→ Work required: Would you retype every line below without changing anything?

=== Dataset ===

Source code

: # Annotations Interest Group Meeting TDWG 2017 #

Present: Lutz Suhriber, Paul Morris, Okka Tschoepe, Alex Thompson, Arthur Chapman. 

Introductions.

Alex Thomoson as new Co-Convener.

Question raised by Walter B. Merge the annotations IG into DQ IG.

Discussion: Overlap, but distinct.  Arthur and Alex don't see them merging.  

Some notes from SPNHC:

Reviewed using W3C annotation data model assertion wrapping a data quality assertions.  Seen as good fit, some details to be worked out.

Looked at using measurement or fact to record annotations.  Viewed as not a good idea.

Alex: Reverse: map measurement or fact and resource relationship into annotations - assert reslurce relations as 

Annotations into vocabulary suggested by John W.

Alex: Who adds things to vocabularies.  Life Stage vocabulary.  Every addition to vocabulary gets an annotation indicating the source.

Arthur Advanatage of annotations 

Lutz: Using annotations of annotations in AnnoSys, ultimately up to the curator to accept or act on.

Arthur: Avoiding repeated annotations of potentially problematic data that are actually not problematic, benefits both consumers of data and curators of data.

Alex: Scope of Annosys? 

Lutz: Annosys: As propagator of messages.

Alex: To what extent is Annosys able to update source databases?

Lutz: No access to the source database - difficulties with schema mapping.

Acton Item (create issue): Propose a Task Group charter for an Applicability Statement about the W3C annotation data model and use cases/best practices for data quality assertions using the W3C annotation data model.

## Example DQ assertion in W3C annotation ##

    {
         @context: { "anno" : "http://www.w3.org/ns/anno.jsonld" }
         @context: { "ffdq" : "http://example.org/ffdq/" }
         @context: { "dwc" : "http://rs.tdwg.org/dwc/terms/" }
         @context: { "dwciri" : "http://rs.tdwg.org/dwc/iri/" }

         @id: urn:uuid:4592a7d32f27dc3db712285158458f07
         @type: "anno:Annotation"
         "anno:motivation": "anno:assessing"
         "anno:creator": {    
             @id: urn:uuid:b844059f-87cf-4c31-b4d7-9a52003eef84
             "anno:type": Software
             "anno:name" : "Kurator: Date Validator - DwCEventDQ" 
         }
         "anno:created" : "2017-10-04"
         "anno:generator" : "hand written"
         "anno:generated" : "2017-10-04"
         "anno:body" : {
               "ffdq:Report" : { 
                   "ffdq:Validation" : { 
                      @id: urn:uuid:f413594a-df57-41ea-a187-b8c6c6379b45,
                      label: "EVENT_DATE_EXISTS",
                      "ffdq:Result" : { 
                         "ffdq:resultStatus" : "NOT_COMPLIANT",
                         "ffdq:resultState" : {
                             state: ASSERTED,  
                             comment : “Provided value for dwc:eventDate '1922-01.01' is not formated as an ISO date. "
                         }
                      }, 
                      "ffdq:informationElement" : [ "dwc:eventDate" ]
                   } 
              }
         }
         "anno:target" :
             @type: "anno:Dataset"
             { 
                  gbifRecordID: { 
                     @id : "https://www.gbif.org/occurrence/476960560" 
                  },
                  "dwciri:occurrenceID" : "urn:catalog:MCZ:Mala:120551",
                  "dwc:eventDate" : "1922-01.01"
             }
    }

===

→ Output:
Source code

: # Annotations Interest Group Meeting TDWG 2017 #

Present: Lutz Suhriber, Paul Morris, Okka Tschoepe, Alex Thompson, Arthur Chapman. 

Introductions.

Alex Thomoson as new Co-Convener.

Question raised by Walter B. Merge the annotations IG into DQ IG.

Discussion: Overlap, but distinct.  Arthur and Alex don't see them merging.  

Some notes from SPNHC:

Reviewed using W3C annotation data model assertion wrapping a data quality assertions.  Seen as good fit, some details to be worked out.

Looked at using measurement or fact to record annotations.  Viewed as not a good idea.

Alex: Reverse: map measurement or fact and resource relationship into annotations - assert reslurce relations as 

Annotations into vocabulary suggested by John W.

Alex: Who adds things to vocabularies.  Life Stage vocabulary.  Every addition to vocabulary gets an annotation indicating the source.

Arthur Advanatage of annotations 

Lutz: Using annotations of annotations in AnnoSys, ultimately up to the curator to accept or act on.

Arthur: Avoiding repeated annotations of potentially problematic data that are actually not problematic, benefits both consumers of data and curators of data.

Alex: Scope of Annosys? 

Lutz: Annosys: As propagator of messages.

Alex: To what extent is Annosys able to update source databases?

Lutz: No access to the source database - difficulties with schema mapping.

Acton Item (create issue): Propose a Task Group charter for an Applicability Statement about the W3C annotation data model and use cases/best practices for data quality assertions using the W3C annotation data model.

## Example DQ assertion in W3C annotation ##

    {
         @context: { "anno" : "http://www.w3.org/ns/anno.jsonld" }
         @context: { "ffdq" : "http://example.org/ffdq/" }
         @context: { "dwc" : "http://rs.tdwg.org/dwc/terms/" }
         @context: { "dwciri" : "http://rs.tdwg.org/dwc/iri/" }

         @id: urn:uuid:4592a7d32f27dc3db712285158458f07
         @type: "anno:Annotation"
         "anno:motivation": "anno:assessing"
         "anno:creator": {    
             @id: urn:uuid:b844059f-87cf-4c31-b4d7-9a52003eef84
             "anno:type": Software
             "anno:name" : "Kurator: Date Validator - DwCEventDQ" 
         }
         "anno:created" : "2017-10-04"
         "anno:generator" : "hand written"
         "anno:generated" : "2017-10-04"
         "anno:body" : {
               "ffdq:Report" : { 
                   "ffdq:Validation" : { 
                      @id: urn:uuid:f413594a-df57-41ea-a187-b8c6c6379b45,
                      label: "EVENT_DATE_EXISTS",
                      "ffdq:Result" : { 
                         "ffdq:resultStatus" : "NOT_COMPLIANT",
                         "ffdq:resultState" : {
                             state: ASSERTED,  
                             comment : “Provided value for dwc:eventDate '1922-01.01' is not formated as an ISO date. "
                         }
                      }, 
                      "ffdq:informationElement" : [ "dwc:eventDate" ]
                   } 
              }
         }
         "anno:target" :
             @type: "anno:Dataset"
             { 
                  gbifRecordID: { 
                     @id : "https://www.gbif.org/occurrence/476960560" 
                  },
                  "dwciri:occurrenceID" : "urn:catalog:MCZ:Mala:120551",
                  "dwc:eventDate" : "1922-01.01"
             }
    }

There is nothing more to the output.